Today, Nike has unveiled one of its most significant apparel innovations since the release of Dri-Fit in 1991. After five years of development, the sports brand introduces Nike Forward with the launch of a hoodie that reimagines the production of fleece apparel.
“We’re using a brand-new manufacturing method that we’ve innovated where we’re taking fibers directly into a manufacturing machine, a needle punch machine, and outputting the fabric,” Carmen Zolman, Nike’s VP of Innovation Apparel Design, tells Complex. “Traditionally, with a knit or woven, you have fibers that you’re spinning into yarns, then knitting or weaving, before dyeing and finishing. We’ve taken away all of the steps that we can, down to the simplest process, so that we can have a really small carbon footprint.”
Nike Forward’s hoodie weighs less than one pound and is an all polyester garment made of 70 percent recycled content by weight. It is only available in gray because it cuts out the process of using water to colorize the garment with dyes. The label’s first releases will not include any zippers, aglets, or extra trims because it makes it easier for the garments to be recycled. By moving away from traditional woven and knit techniques, Nike Forward’s fleece apparel adds another sustainably minded production initiative to the brand’s portfolio.

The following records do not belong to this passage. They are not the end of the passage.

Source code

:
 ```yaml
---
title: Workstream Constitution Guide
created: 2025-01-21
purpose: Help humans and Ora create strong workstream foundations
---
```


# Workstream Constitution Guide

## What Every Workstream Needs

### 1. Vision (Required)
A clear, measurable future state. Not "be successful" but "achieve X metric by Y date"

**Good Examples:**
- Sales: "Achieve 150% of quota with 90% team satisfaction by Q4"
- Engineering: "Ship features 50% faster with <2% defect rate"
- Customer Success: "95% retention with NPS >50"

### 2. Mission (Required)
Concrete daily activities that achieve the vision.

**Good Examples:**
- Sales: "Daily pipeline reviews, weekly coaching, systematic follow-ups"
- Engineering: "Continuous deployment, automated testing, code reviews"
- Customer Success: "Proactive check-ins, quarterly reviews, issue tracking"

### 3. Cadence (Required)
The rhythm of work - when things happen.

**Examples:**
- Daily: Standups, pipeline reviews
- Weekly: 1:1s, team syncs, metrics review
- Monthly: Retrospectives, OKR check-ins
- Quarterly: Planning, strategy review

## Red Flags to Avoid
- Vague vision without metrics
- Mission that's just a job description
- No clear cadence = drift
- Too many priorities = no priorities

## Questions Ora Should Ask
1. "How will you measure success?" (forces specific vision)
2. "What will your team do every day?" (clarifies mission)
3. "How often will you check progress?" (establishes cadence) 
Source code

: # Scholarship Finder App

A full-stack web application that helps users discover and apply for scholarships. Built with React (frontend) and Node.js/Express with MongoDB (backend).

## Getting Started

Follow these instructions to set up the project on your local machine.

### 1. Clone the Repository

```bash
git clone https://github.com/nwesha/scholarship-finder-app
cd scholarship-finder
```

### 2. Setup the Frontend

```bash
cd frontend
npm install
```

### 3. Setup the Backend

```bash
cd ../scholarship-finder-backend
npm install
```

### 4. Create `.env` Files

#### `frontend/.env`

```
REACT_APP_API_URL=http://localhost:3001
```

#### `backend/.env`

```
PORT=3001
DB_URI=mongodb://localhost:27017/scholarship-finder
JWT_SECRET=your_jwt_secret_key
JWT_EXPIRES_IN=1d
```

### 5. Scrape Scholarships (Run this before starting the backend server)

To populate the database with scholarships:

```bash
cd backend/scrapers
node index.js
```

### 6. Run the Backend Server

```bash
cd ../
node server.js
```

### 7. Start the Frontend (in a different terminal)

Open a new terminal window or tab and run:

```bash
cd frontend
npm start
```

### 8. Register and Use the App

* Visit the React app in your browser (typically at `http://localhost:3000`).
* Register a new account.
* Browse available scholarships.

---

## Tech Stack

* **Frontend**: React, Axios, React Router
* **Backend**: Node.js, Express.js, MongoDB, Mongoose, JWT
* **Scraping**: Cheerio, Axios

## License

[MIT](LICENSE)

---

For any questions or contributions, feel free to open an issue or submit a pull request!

“On the sustainability standpoint, we really want Nike Forward to empower athletes and Nike on a journey towards a better world,” says Zolman, who’s worked as an apparel designer for Nike for the past 15 years. “So from this innovation, we actually weren’t trying to retrofit another Nike technology and make it more sustainable. We built this from scratch and what that yielded in the end was a 75 percent carbon reduction compared to a traditional knit fleece.”
Eco-conscious products are nothing new for Nike. Since 2008, all Nike Air soles have been made from at least 50 percent recycled manufacturing waste. The past 30 years, Nike Grind, a grassroots initiative that turns used shoes and Nike factory scraps into usable materials, has been used to make products like Decoded phone cases and Home Depot carpet padding. Nike currently works with the textile recycling group Wolkat to recycle 100 percent polyester goods and Kvadrat to recycle 100 percent cotton apparel. Zolman tells Complex that Nike Forward came about because Nike’s athlete insights revealed that climate change was impacting their own abilities to make sport a daily habit. When looking at how extreme heat grinded major cities like London to a halt this summer, it’s a no brainer why Nike is adapting to changing times. Of course, with the future of athletes in mind, Nike’s sustainability minded platform does not compromise performance.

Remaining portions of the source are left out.